TASK | Go through the entries one line at a time, and gather every line that has the word "names".

Segment Open

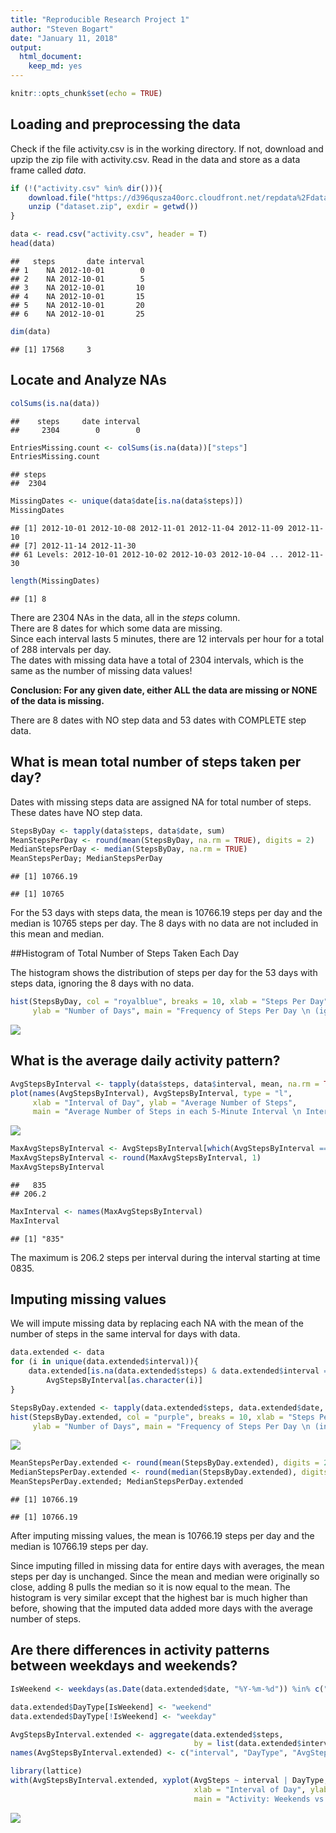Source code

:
 ```yaml
---
title: "Reproducible Research Project 1"
author: "Steven Bogart"
date: "January 11, 2018"
output: 
  html_document: 
    keep_md: yes
---
```



```r
knitr::opts_chunk$set(echo = TRUE)
```

## Loading and preprocessing the data

Check if the file activity.csv is in the working directory.  If not, download and upzip the zip file with activity.csv.  Read in the data and store as a data frame called *data*.


```r
if (!("activity.csv" %in% dir())){
    download.file("https://d396qusza40orc.cloudfront.net/repdata%2Fdata%2Factivity.zip", dest="dataset.zip", mode="wb") 
    unzip ("dataset.zip", exdir = getwd())
}

data <- read.csv("activity.csv", header = T)
head(data)
```

```
##   steps       date interval
## 1    NA 2012-10-01        0
## 2    NA 2012-10-01        5
## 3    NA 2012-10-01       10
## 4    NA 2012-10-01       15
## 5    NA 2012-10-01       20
## 6    NA 2012-10-01       25
```

```r
dim(data)
```

```
## [1] 17568     3
```

## Locate and Analyze NAs





```r
colSums(is.na(data))
```

```
##    steps     date interval 
##     2304        0        0
```

```r
EntriesMissing.count <- colSums(is.na(data))["steps"]
EntriesMissing.count
```

```
## steps 
##  2304
```

```r
MissingDates <- unique(data$date[is.na(data$steps)])
MissingDates
```

```
## [1] 2012-10-01 2012-10-08 2012-11-01 2012-11-04 2012-11-09 2012-11-10
## [7] 2012-11-14 2012-11-30
## 61 Levels: 2012-10-01 2012-10-02 2012-10-03 2012-10-04 ... 2012-11-30
```

```r
length(MissingDates)
```

```
## [1] 8
```

There are 2304 NAs in the data, all in the *steps* column.  
There are 8 dates for which some data are missing.  
Since each interval lasts 5 minutes, there are 12 intervals per hour for a total of 288 intervals per day.  
The dates with missing data have a total of 2304 intervals, which is the same as the number of missing data values!      

**Conclusion: For any given date, either ALL the data are missing or NONE of the data is missing.**     

There are 8 dates with NO step data and 53 dates with COMPLETE step data.

## What is mean total number of steps taken per day?

Dates with missing steps data are assigned NA for total number of steps. These dates have NO step data.


```r
StepsByDay <- tapply(data$steps, data$date, sum)
MeanStepsPerDay <- round(mean(StepsByDay, na.rm = TRUE), digits = 2)
MedianStepsPerDay <- median(StepsByDay, na.rm = TRUE)
MeanStepsPerDay; MedianStepsPerDay
```

```
## [1] 10766.19
```

```
## [1] 10765
```

For the 53 days with steps data, the mean is 10766.19 steps per day and the median is 10765 steps per day.  The 8 days with no data are not included in this mean and median.   

##Histogram of Total Number of Steps Taken Each Day

The histogram shows the distribution of steps per day for the 53 days with steps data, ignoring the 8 days with no data.  


```r
hist(StepsByDay, col = "royalblue", breaks = 10, xlab = "Steps Per Day",
     ylab = "Number of Days", main = "Frequency of Steps Per Day \n (ignoring the 8 days with no data)")    
```

![](PA1_template_files/figure-html/StepsByDayHistogram-1.png)<!-- -->

## What is the average daily activity pattern?


```r
AvgStepsByInterval <- tapply(data$steps, data$interval, mean, na.rm = TRUE)
plot(names(AvgStepsByInterval), AvgStepsByInterval, type = "l",
     xlab = "Interval of Day", ylab = "Average Number of Steps",
     main = "Average Number of Steps in each 5-Minute Interval \n Interval 0 starts at Midnight") 
```

![](PA1_template_files/figure-html/StepsByInterval-1.png)<!-- -->

```r
MaxAvgStepsByInterval <- AvgStepsByInterval[which(AvgStepsByInterval == max(AvgStepsByInterval, na.rm = TRUE))]
MaxAvgStepsByInterval <- round(MaxAvgStepsByInterval, 1)
MaxAvgStepsByInterval
```

```
##   835 
## 206.2
```

```r
MaxInterval <- names(MaxAvgStepsByInterval)
MaxInterval
```

```
## [1] "835"
```

The maximum is 206.2 steps per interval during the interval starting at time 0835.

## Imputing missing values

We will impute missing data by replacing each NA with the mean of the number of steps in the same interval for days with data.


```r
data.extended <- data
for (i in unique(data.extended$interval)){
    data.extended[is.na(data.extended$steps) & data.extended$interval == i, "steps"] <- 
        AvgStepsByInterval[as.character(i)]
}

StepsByDay.extended <- tapply(data.extended$steps, data.extended$date, sum)
hist(StepsByDay.extended, col = "purple", breaks = 10, xlab = "Steps Per Day",
     ylab = "Number of Days", main = "Frequency of Steps Per Day \n (including imputed data)")    
```

![](PA1_template_files/figure-html/impute-1.png)<!-- -->

```r
MeanStepsPerDay.extended <- round(mean(StepsByDay.extended), digits = 2)
MedianStepsPerDay.extended <- round(median(StepsByDay.extended), digits = 2)
MeanStepsPerDay.extended; MedianStepsPerDay.extended
```

```
## [1] 10766.19
```

```
## [1] 10766.19
```

After imputing missing values, the mean is 10766.19 steps per day and the median is 10766.19 steps per day.  

Since imputing filled in missing data for entire days with averages, the mean steps per day is unchanged.  Since the mean and median were originally so close, adding 8 pulls the median so it is now equal to the mean.  The histogram is very similar except that the highest bar is much higher than before, showing that the imputed data added more days with the average number of steps.

## Are there differences in activity patterns between weekdays and weekends?


```r
IsWeekend <- weekdays(as.Date(data.extended$date, "%Y-%m-%d")) %in% c("Sunday", "Saturday")

data.extended$DayType[IsWeekend] <- "weekend"
data.extended$DayType[!IsWeekend] <- "weekday" 

AvgStepsByInterval.extended <- aggregate(data.extended$steps, 
                                         by = list(data.extended$interval, data.extended$DayType), FUN = mean)
names(AvgStepsByInterval.extended) <- c("interval", "DayType", "AvgSteps")

library(lattice)
with(AvgStepsByInterval.extended, xyplot(AvgSteps ~ interval | DayType, type = "l", layout = c(1,2),
                                         xlab = "Interval of Day", ylab = "Average Number of Steps",
                                         main = "Activity: Weekends vs Weekdays"))
```

![](PA1_template_files/figure-html/ByTypeOfDay-1.png)<!-- -->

Segment Closed

ANSWER FOR THIS EXERCISE |
plot(names(AvgStepsByInterval), AvgStepsByInterval, type = "l",
MaxInterval <- names(MaxAvgStepsByInterval)
names(AvgStepsByInterval.extended) <- c("interval", "DayType", "AvgSteps")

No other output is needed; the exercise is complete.